Saved data entries
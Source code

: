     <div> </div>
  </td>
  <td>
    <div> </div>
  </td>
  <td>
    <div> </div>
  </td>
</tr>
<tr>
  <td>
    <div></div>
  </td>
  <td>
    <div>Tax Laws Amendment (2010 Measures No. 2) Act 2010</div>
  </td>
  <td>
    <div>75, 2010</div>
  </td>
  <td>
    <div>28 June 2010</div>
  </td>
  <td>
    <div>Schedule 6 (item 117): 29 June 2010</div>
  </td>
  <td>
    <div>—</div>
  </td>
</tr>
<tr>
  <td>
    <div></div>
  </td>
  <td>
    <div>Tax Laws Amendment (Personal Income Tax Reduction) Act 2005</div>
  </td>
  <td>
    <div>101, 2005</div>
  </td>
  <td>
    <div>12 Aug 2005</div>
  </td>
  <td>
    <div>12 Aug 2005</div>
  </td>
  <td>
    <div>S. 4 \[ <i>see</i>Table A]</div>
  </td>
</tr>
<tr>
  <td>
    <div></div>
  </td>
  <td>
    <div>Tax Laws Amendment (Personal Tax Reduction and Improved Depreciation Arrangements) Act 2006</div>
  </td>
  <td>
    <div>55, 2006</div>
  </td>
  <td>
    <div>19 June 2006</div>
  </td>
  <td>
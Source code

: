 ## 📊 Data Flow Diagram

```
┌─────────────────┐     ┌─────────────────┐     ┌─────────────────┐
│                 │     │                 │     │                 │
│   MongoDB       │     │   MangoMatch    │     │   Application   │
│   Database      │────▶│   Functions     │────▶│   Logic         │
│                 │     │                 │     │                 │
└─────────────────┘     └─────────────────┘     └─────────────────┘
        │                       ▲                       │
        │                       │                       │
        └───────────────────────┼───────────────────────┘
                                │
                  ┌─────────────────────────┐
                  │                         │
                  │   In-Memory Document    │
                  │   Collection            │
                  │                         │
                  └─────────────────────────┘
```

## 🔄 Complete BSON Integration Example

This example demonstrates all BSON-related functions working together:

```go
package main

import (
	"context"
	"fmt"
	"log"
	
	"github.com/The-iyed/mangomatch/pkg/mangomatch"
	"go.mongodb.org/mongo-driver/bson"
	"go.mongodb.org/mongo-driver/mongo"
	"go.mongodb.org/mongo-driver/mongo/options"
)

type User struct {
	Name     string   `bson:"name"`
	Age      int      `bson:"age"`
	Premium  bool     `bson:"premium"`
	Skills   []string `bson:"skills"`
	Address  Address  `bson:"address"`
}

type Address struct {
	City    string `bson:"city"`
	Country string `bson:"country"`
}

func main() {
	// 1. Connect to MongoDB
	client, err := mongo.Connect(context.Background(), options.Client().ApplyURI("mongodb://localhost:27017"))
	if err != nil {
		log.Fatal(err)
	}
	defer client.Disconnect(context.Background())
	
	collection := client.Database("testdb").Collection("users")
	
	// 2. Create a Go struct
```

---

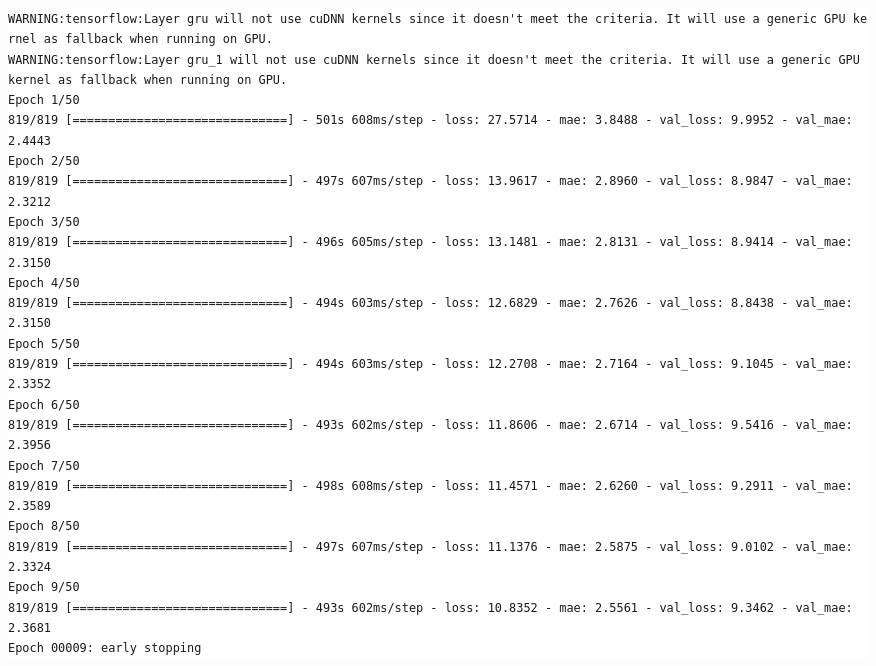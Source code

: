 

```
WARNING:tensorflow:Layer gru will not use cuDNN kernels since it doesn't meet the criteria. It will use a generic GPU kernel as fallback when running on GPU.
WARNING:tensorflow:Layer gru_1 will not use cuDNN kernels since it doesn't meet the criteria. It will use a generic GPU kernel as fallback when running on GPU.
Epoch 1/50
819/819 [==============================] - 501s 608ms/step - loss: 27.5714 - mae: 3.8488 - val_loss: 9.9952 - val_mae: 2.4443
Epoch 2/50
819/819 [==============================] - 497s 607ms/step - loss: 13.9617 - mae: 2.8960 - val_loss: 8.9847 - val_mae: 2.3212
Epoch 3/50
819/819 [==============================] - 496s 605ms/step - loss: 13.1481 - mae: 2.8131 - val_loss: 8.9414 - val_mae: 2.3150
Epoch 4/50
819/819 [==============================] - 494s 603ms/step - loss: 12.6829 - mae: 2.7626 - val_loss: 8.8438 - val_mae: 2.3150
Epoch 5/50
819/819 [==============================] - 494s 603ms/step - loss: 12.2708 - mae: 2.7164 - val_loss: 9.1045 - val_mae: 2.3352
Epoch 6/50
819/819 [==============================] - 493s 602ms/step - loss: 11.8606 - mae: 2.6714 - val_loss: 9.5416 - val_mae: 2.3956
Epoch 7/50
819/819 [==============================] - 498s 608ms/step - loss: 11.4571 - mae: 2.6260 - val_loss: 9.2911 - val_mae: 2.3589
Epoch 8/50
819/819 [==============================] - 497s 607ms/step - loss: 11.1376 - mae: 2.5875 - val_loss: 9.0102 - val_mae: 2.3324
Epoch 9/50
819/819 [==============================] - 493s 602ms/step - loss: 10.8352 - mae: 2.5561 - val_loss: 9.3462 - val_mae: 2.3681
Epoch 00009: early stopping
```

...

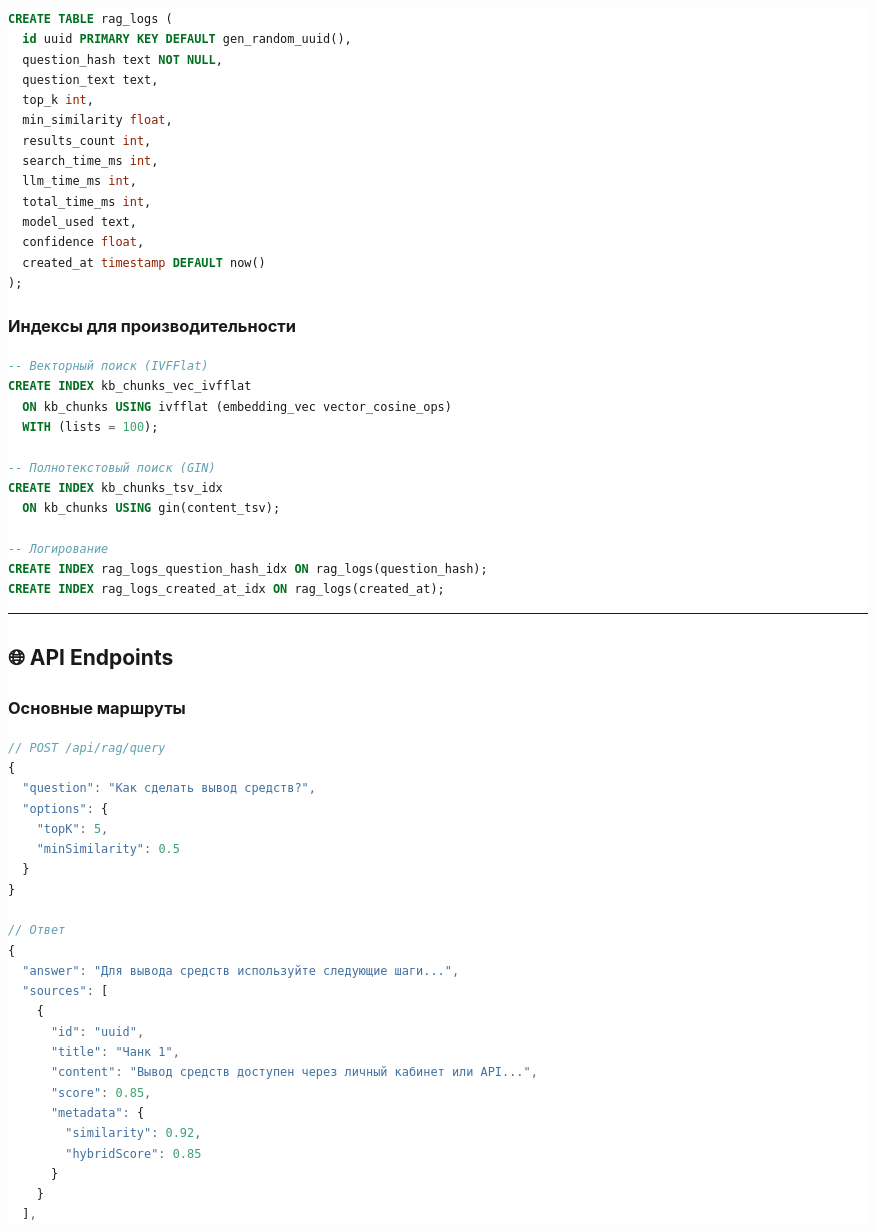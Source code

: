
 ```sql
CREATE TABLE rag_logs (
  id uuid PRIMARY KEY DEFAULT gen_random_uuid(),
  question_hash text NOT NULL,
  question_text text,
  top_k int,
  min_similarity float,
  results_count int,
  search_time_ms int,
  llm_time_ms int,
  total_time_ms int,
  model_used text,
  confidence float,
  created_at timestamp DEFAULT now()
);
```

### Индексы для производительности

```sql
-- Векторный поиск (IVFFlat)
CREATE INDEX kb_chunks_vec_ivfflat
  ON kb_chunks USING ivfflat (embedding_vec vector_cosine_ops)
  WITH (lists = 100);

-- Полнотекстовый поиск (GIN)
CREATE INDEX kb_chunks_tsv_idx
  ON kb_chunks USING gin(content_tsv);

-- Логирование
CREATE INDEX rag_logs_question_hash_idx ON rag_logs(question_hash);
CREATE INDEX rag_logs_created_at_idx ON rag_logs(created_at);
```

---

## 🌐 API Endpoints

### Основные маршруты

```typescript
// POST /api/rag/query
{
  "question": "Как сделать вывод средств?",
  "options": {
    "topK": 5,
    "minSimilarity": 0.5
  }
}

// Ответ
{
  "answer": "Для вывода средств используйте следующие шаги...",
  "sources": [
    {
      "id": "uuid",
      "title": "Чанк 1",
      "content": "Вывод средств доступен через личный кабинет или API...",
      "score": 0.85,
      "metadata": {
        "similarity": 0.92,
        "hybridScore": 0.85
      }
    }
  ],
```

What the task asks: Search the records for the word "Database" and copy every line where it occurs.

Output:
│   Database      │────▶│   Functions     │────▶│   Logic         │
	collection := client.Database("testdb").Collection("users")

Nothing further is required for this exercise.